Üstadımız kır gezisine çıkmak üzere hazırlık yapılıyormuş. Kapının önünde bekledik. Üstadımı görür görmez içimden “Üstad’ım bu benim” dedim. Milyarlarca insanın içinde görseniz, siz de onun Bediüzzaman olduğunu tanırdınız hemen. Bu asrın insanına benzemiyor... Saçları kulak memesine kadar, başında sarık... O gözler… Elini öptük, ismimizi sordu. “Bana dua edin, bakın hastayım“ dedi. “Üstadım siz de bize dua edin” dedim. “Ben size dua edeceğim” dedi ve Üstadımız kır gezisine doğru arabasıyla yola çıktı, gitti.

İKİNCİ ZİYARETİM

İkinci ziyaretim vefatından bir ay kadar evvel oldu.  İzmir’e halı satmaya gitmiştim. Oradan Bursa’ya, Bursa’dan da Eskişehir’e geçtim. Eskişehir’e trenle gece saat 24.00’te girdim. Kardeşleri, Abdulvahid Tabakçı ağabeyleri göreyim, biraz muhabbet edeyim diye düşündüm, onların oteline gittim. (İstanbul Kıraathanesi)

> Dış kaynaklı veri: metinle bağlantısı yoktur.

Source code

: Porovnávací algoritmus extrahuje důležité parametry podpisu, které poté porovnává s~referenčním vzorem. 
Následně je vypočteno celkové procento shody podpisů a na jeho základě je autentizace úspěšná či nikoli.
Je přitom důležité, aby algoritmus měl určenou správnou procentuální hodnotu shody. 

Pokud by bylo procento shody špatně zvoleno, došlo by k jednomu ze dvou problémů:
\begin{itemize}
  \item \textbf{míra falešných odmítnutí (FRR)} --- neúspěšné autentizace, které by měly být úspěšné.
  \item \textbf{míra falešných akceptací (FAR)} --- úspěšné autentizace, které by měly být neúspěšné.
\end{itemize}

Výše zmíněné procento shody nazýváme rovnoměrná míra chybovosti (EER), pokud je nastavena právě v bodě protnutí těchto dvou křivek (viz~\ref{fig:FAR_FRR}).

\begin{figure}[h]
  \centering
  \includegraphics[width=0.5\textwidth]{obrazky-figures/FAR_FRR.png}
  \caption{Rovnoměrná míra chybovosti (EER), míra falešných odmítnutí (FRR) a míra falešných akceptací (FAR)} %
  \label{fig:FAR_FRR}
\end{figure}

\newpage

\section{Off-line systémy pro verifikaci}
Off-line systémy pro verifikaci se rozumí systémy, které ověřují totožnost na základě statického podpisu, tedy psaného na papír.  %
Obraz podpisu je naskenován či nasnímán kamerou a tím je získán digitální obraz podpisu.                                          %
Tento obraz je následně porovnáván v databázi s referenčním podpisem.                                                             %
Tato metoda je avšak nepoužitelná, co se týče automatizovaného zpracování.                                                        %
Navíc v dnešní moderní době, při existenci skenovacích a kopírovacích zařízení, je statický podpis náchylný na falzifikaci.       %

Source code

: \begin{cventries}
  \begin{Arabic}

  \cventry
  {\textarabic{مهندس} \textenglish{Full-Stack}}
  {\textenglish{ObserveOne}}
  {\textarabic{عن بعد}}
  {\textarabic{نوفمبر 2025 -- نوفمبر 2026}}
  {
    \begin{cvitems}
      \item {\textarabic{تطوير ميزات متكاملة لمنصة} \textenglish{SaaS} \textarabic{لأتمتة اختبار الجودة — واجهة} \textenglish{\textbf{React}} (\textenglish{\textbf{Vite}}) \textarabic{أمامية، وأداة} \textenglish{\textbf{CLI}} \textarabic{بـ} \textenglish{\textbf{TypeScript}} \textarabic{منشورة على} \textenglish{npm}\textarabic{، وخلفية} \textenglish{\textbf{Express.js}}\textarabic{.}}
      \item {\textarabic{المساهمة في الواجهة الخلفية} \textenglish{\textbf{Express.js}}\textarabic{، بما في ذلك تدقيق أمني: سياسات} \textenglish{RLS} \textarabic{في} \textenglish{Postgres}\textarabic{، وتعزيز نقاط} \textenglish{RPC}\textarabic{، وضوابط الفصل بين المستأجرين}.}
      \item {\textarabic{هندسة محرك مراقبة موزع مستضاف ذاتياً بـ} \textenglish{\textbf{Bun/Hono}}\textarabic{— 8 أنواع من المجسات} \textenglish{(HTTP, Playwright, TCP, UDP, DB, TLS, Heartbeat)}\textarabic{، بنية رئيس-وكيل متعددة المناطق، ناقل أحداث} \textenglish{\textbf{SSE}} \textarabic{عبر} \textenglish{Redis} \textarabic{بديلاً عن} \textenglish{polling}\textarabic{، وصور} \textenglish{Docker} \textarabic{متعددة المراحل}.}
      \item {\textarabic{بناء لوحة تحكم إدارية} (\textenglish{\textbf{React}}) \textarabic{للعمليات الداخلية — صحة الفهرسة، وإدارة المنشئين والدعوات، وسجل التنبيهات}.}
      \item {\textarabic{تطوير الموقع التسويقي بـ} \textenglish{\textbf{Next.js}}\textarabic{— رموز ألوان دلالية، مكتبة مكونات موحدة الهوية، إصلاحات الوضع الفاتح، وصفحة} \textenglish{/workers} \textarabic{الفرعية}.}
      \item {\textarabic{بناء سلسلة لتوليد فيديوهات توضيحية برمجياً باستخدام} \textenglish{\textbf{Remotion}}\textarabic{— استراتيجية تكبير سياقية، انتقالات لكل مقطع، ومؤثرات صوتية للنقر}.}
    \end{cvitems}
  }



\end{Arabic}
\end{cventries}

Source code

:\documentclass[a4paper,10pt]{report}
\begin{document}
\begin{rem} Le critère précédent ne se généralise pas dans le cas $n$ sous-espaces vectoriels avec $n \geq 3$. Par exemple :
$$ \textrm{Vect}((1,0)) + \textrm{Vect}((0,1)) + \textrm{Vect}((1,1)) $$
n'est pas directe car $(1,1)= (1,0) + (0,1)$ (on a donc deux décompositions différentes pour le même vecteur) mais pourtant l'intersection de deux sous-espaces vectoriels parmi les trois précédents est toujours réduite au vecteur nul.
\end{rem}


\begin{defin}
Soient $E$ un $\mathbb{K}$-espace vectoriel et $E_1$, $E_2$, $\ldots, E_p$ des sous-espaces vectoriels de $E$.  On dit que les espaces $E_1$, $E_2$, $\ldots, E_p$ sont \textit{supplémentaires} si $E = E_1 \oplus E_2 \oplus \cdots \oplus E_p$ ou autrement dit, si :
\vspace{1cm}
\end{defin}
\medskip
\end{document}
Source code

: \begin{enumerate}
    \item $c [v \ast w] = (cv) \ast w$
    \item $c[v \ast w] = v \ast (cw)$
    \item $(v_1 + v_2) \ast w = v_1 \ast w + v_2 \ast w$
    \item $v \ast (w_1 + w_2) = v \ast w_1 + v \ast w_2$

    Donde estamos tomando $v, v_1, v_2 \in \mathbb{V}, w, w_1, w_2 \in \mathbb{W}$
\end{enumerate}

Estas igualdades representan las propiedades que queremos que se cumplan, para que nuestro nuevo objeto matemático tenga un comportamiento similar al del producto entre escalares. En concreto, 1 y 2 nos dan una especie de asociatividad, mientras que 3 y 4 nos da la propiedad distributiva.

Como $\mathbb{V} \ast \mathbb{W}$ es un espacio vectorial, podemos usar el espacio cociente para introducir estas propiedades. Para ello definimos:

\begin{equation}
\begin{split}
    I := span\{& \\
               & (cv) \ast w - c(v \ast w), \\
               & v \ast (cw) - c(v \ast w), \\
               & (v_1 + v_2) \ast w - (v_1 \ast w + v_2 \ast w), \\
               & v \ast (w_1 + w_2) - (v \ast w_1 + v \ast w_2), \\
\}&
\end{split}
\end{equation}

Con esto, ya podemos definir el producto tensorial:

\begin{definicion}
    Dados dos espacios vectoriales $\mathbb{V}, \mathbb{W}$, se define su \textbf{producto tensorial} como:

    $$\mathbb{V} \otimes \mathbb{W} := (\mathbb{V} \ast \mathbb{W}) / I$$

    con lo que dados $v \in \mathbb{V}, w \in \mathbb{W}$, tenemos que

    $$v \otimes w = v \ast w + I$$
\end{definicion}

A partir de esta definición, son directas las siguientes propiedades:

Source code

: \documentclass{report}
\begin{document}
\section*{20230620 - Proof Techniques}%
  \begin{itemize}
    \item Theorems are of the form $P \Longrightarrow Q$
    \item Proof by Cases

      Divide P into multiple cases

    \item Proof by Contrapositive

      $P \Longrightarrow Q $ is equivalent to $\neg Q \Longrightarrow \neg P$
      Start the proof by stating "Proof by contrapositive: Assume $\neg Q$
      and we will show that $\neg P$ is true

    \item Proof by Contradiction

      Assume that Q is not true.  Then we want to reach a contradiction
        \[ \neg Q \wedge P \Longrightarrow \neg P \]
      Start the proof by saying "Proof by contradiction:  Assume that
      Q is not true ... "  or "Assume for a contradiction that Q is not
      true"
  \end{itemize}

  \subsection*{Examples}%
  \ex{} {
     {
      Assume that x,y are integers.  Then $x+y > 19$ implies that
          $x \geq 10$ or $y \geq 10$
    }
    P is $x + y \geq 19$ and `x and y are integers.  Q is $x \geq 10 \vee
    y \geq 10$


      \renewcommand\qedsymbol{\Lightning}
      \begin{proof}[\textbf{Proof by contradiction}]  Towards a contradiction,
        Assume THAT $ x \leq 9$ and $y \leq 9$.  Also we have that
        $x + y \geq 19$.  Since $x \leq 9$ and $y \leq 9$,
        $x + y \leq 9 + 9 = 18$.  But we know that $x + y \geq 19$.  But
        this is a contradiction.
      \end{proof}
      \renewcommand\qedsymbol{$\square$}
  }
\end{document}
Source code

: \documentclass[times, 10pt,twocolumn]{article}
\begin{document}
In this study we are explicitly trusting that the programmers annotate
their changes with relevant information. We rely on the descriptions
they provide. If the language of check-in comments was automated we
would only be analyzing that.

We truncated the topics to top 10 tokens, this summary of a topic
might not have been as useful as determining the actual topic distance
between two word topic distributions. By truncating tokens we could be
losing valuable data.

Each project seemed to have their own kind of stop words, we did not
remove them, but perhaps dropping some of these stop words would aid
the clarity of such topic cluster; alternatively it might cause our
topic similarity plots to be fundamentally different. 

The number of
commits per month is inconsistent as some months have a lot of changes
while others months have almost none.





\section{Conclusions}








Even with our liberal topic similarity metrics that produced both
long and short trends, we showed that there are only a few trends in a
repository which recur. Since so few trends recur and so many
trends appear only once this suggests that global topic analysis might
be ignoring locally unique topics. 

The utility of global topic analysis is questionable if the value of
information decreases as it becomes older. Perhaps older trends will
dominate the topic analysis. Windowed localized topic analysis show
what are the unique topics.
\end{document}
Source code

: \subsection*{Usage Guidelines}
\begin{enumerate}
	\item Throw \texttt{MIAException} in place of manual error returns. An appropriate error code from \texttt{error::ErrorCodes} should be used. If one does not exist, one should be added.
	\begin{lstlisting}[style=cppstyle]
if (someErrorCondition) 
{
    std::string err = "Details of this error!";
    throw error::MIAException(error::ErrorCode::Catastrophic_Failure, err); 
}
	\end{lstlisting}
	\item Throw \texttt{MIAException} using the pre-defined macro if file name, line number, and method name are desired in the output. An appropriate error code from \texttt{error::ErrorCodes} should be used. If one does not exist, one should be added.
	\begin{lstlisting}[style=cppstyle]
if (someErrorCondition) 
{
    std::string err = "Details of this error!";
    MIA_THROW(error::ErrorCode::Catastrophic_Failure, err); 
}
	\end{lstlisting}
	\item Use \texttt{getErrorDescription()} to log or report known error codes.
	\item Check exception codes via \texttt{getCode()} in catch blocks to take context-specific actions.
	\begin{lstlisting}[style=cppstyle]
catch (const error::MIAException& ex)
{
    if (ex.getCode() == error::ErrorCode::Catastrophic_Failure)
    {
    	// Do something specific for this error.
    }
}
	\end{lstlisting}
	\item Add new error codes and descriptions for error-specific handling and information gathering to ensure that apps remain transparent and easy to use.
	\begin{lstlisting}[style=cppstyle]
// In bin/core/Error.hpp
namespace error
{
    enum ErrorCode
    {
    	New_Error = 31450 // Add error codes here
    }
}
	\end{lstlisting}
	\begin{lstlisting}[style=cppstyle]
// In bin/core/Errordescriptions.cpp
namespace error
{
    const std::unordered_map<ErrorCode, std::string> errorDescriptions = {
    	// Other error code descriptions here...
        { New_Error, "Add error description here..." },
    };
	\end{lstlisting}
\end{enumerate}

Orada “Üstadımız burada ziyaret etmek ister misin?” dediler. “Aman! Ne demek, ziyaret etmez miyim hiç” dedim. O gün onların otelinde misafir kaldım. Üstad Abdulvahid ağabeyin evindeydi. Sabah oldu. Şubat ayıydı, sert bir soğuk vardı. Üstad evden çıkıyordu. Kadınlar, erkekler vardı arabanın etrafında. Üstad kadınlara “Sizi ahiret hemşirem olarak kabul ediyorum” dedi. Aynı şekilde erkeklere de söyledi. Üstadın kapaklı bir sepeti vardı. Zübeyir ağabey onu bana arabayı koymam için verdi. Üstad’ın taksisinin bagajına koydum. Yoganı ve ibriği vardı onları da verdi, bagaja yerleştirdim. 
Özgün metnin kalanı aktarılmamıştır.